Vol.6 ドラマチックな成長を遂げた音楽出版ビジネス

アメリカのレコード・ビジネスが、この1970年代10年の間に各種のイノヴェイションと、努力を積み重ねた結果、ドラマチックな成長を遂げた(例えば、最も目につき易い例をあげれば、アルバムの売り上げ枚数がある。今から10年前、ゴールド・アルバムと呼ばれる、売り上げが約25万枚を越えるレコードは、かなりあったが、プラチナ・レコードと称される、100万枚以上の売り上げを記録するレコードというのは、年にほんの数枚が出るか出ないか、といった状態だった。それがキャロル・キングの「つづれ織り」が500万枚という、一つの不可能と思われていた壁を破るや、ピーター・フランプトンの「カムズ・アライヴ」が700万枚、フリートウッド・マックの「噂」が800万枚と、次々と新しい可能性を開拓し、遂にはビー・ジーズの「サタデイ・ナイト・フィーヴァー」が、到達することはまず出来ないのではないかと業界の殆どの人が考えていた魔法の数字、1、000万枚の売り上げを越している。そして、こうしたリーダー・シップをとるアルバムの数字が爆発的に伸長するに従って全体の売り上げも上がり、今や、プラチナ・アルバムというのはアーティストが自分たちの発表したアルバムが成功したかどうかの一つの判断の基準とするアヴェレージ・ナンバーとなってしまい、10年前の”超ベストセラー・アルバム”というイメージは、すっかり変わってしまっているのである)ように、約100年前のアメリカの音楽出版業界も1880年代から1890年代にかけての10年間に、これまでに記してきたような、新しい世代の意欲的なポピュラー・ミュージック専門の音楽出版社の登場と、彼らの行った数々のイノヴェイションと、企業(と言える程まだスケールは大きいとは言えないが…)努力の積み重ねによって、これまたドラマティックな伸長を見せたのである。

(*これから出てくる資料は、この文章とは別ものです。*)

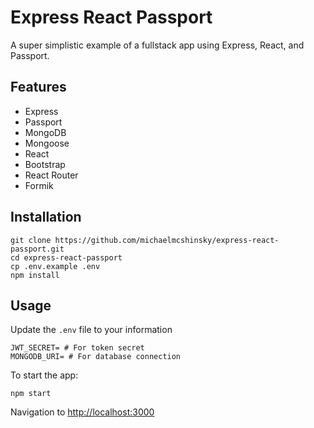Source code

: # Express React Passport

A super simplistic example of a fullstack app using Express, React, and Passport.

## Features
* Express
* Passport
* MongoDB
* Mongoose
* React
* Bootstrap
* React Router
* Formik

## Installation

```
git clone https://github.com/michaelmcshinsky/express-react-passport.git
cd express-react-passport
cp .env.example .env
npm install
```

## Usage

Update the `.env` file to your information
```
JWT_SECRET= # For token secret
MONGODB_URI= # For database connection
```
To start the app:

```
npm start
```

Navigation to [http://localhost:3000](http://localhost:3000)
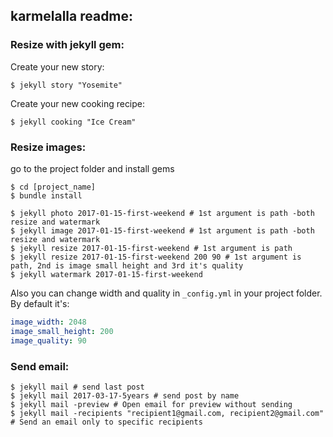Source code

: ## karmelalla readme:

### Resize with jekyll gem:

Create your new story:

    $ jekyll story "Yosemite"

Create your new cooking recipe:

    $ jekyll cooking "Ice Cream"

### Resize images:

go to the project folder and install gems
```
$ cd [project_name]
$ bundle install
```

```
$ jekyll photo 2017-01-15-first-weekend # 1st argument is path -both resize and watermark
$ jekyll image 2017-01-15-first-weekend # 1st argument is path -both resize and watermark
$ jekyll resize 2017-01-15-first-weekend # 1st argument is path
$ jekyll resize 2017-01-15-first-weekend 200 90 # 1st argument is path, 2nd is image small height and 3rd it's quality
$ jekyll watermark 2017-01-15-first-weekend
```

Also you can change width and quality in ```_config.yml``` in your project folder. By default it's:

```yml
image_width: 2048
image_small_height: 200
image_quality: 90
```

### Send email:

```
$ jekyll mail # send last post
$ jekyll mail 2017-03-17-5years # send post by name
$ jekyll mail -preview # Open email for preview without sending
$ jekyll mail -recipients "recipient1@gmail.com, recipient2@gmail.com" # Send an email only to specific recipients
```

  譜面の売り上げ(当時の音楽出版社の収入は、すべて譜面を発行して、その売り上げによるものであった)は、1880年代の初期、つまりティン・パン・アレイの基礎となる新しい音楽出版の登場が始まった頃には、ビッグ・ヒットと言われるもので5万部に達するかどうか、というスケールのものであったのが、1890年には25万部のセールスでは、それ程目につく、といったヒットではなく、70万、80万、といったビッグ・セールスを記録するものがかなり出てくるようになる。そして、1892年のチャールス・K・ハリスの「アフター・ザ・ボール」は、100万部はるかに越える数の譜面を売った初めての曲となり、最終的には500万部の売り上げを上げるのである。そしてまた、この曲の売り上げの素晴らしさは、ポピュラー・ミュージックというものが(と、いうより、ポピュラー・ミュージックの譜面を発行する、という音楽出版ビジネス、というものが)一つの巨大な産業になっている、ということを如実に物語っていたのである(丁度、ビー・ジーズの「サタデイ・ナイト・フィーヴァー」が、1、000万枚の売り上げを達成した事で、多くの人がレコード業界の今後を見通しについて、再び大きな夢を描く事が可能になったのと同様に)。

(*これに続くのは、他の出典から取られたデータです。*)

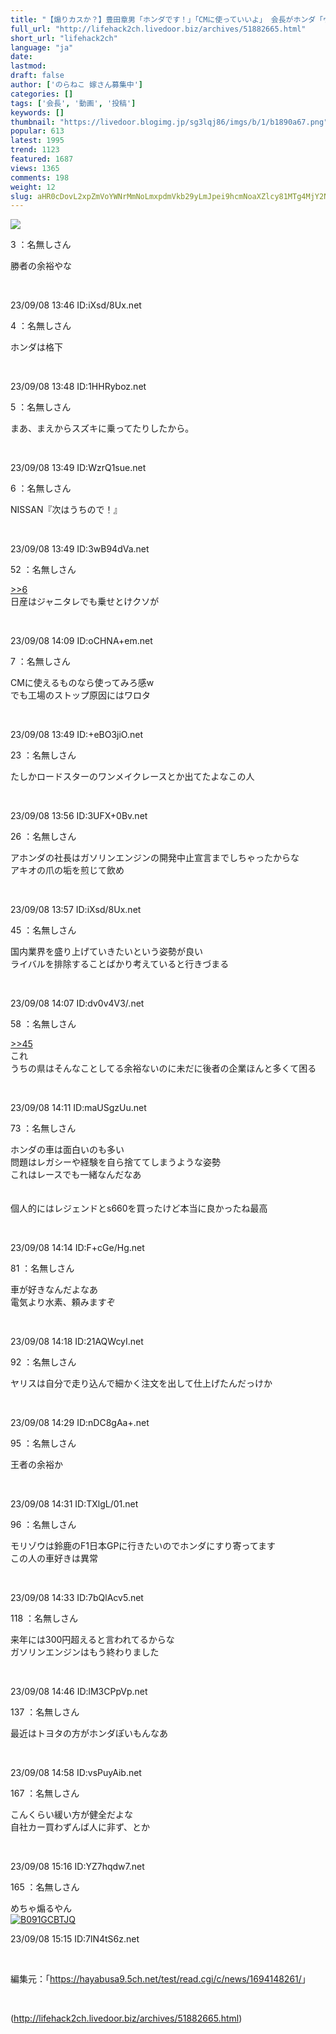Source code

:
 ```yaml
---
title: "【煽りカスか？】豊田章男「ホンダです！」「CMに使っていいよ」 会長がホンダ「ヴェゼル」に乗り動画を投稿"
full_url: "http://lifehack2ch.livedoor.biz/archives/51882665.html"
short_url: "lifehack2ch"
language: "ja"
date: 
lastmod: 
draft: false
author: ['のらねこ 嫁さん募集中']
categories: []
tags: ['会長', '動画', '投稿']
keywords: []
thumbnail: "https://livedoor.blogimg.jp/sg3lqj86/imgs/b/1/b1890a67.png"
popular: 613
latest: 1995
trend: 1123
featured: 1687
views: 1365
comments: 198
weight: 12
slug: aHR0cDovL2xpZmVoYWNrMmNoLmxpdmVkb29yLmJpei9hcmNoaXZlcy81MTg4MjY2NS5odG1s
---
```


![](https://livedoor.blogimg.jp/sg3lqj86/imgs/b/1/b1890a67.png)

<div><p class='t_name'>3 ：名無しさん</p> <p class='r1'>勝者の余裕やな </p><br><p>23/09/08 13:46 ID:iXsd/8Ux.net</p> <p class='t_name'>4 ：名無しさん</p> <p class='r4'>ホンダは格下 </p><br><p>23/09/08 13:48 ID:1HHRyboz.net</p> <p class='t_name'>5 ：名無しさん</p> <p class='r4'>まあ、まえからスズキに乗ってたりしたから。 </p><br><p>23/09/08 13:49 ID:WzrQ1sue.net</p> <p class='t_name'>6 ：名無しさん</p> <p class='r4'>NISSAN『次はうちので！』 </p><br><p>23/09/08 13:49 ID:3wB94dVa.net</p> <p class='t_name_res'>52 ：名無しさん</p> <p class='r4'><a href='#res_6'>>>6</a> <br> 日産はジャニタレでも乗せとけクソが </p><br><p>23/09/08 14:09 ID:oCHNA+em.net</p> <p class='t_name'>7 ：名無しさん</p> <p class='r4'>CMに使えるものなら使ってみろ感w <br> でも工場のストップ原因にはワロタ </p><br><p>23/09/08 13:49 ID:+eBO3jiO.net</p> <p class='t_name'>23 ：名無しさん</p> <p class='r4'>たしかロードスターのワンメイクレースとか出てたよなこの人 </p><br><p>23/09/08 13:56 ID:3UFX+0Bv.net</p> <p class='t_name'>26 ：名無しさん</p> <p class='r4'>アホンダの社長はガソリンエンジンの開発中止宣言までしちゃったからな <br> アキオの爪の垢を煎じて飲め </p><br><p>23/09/08 13:57 ID:iXsd/8Ux.net</p> <p class='t_name'>45 ：名無しさん</p> <p class='r4'>国内業界を盛り上げていきたいという姿勢が良い <br> ライバルを排除することばかり考えていると行きづまる </p><br><p>23/09/08 14:07 ID:dv0v4V3/.net</p> <p class='t_name_res'>58 ：名無しさん</p> <p class='r4'><a href='#res_45'>>>45</a> <br> これ <br> うちの県はそんなことしてる余裕ないのに未だに後者の企業ほんと多くて困る </p><br><p>23/09/08 14:11 ID:maUSgzUu.net</p> <p class='t_name'>73 ：名無しさん</p> <p class='r4'>ホンダの車は面白いのも多い <br> 問題はレガシーや経験を自ら捨ててしまうような姿勢 <br> これはレースでも一緒なんだなあ <br> <br> <br> 個人的にはレジェンドとs660を買ったけど本当に良かったね最高 </p><br><p>23/09/08 14:14 ID:F+cGe/Hg.net</p> <p class='t_name'>81 ：名無しさん</p> <p class='r4'>車が好きなんだよなあ <br> 電気より水素、頼みますぞ </p><br><p>23/09/08 14:18 ID:21AQWcyI.net</p> <p class='t_name'>92 ：名無しさん</p> <p class='r4'>ヤリスは自分で走り込んで細かく注文を出して仕上げたんだっけか </p><br><p>23/09/08 14:29 ID:nDC8gAa+.net</p> <p class='t_name'>95 ：名無しさん</p> <p class='r4'>王者の余裕か </p><br><p>23/09/08 14:31 ID:TXlgL/01.net</p> <p class='t_name'>96 ：名無しさん</p> <p class='r4'>モリゾウは鈴鹿のF1日本GPに行きたいのでホンダにすり寄ってます <br> この人の車好きは異常 </p><br><p>23/09/08 14:33 ID:7bQlAcv5.net</p> <p class='t_name'>118 ：名無しさん</p> <p class='r4'>来年には300円超えると言われてるからな <br> ガソリンエンジンはもう終わりました </p><br><p>23/09/08 14:46 ID:lM3CPpVp.net</p> <p class='t_name'>137 ：名無しさん</p> <p class='r4'>最近はトヨタの方がホンダぽいもんなあ </p><br><p>23/09/08 14:58 ID:vsPuyAib.net</p> <p class='t_name'>167 ：名無しさん</p> <p class='r4'>こんくらい緩い方が健全だよな <br> 自社カー買わずんば人に非ず、とか </p><br><p>23/09/08 15:16 ID:YZ7hqdw7.net</p> <p class='t_name'>165 ：名無しさん</p> <p class='r2'>めちゃ煽るやん<br><a href='https://www.amazon.co.jp/dp/B091GCBTJQ/?tag=nishiky24-22' target='_blank'><img src='https://m.media-amazon.com/images/I/51CegRyVxcL._SL500_.jpg' alt='B091GCBTJQ' border='0'></a> </p><p>23/09/08 15:15 ID:7lN4tS6z.net</p> <br><p class='p_url'>編集元：「<a href='https://hayabusa9.5ch.net/test/read.cgi/c/news/1694148261/' target='_blank'>https://hayabusa9.5ch.net/test/read.cgi/c/news/1694148261/</a>」</p> <br clear='all'></div>

(http://lifehack2ch.livedoor.biz/archives/51882665.html)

  それまで、数少ない譜面専門の小売り店だけだったものが、デパートに譜面売り場が出来、1900年代に入ると、新聞がヒット・ソングの譜面と歌詞を載せたページを作ったり、デパートがチラシ広告にヒット・ソングの歌詞を印刷して配ったり、といった、事が起こっている事も、そうした一つのビジネスが巨大化する時に必ずその周辺に起きる変化の一つ、と言うことが、出来るだろう。
  そしてセンチメンタル・バラードは、折からニューヨークのユニオン広場周辺に集まりつつあった、ティン・パン・アレイの出版社が競って扱う曲種となり、ティン・パン・アレイ=センチメンタル・バラードという一つの図式が出来上がるようになるのである。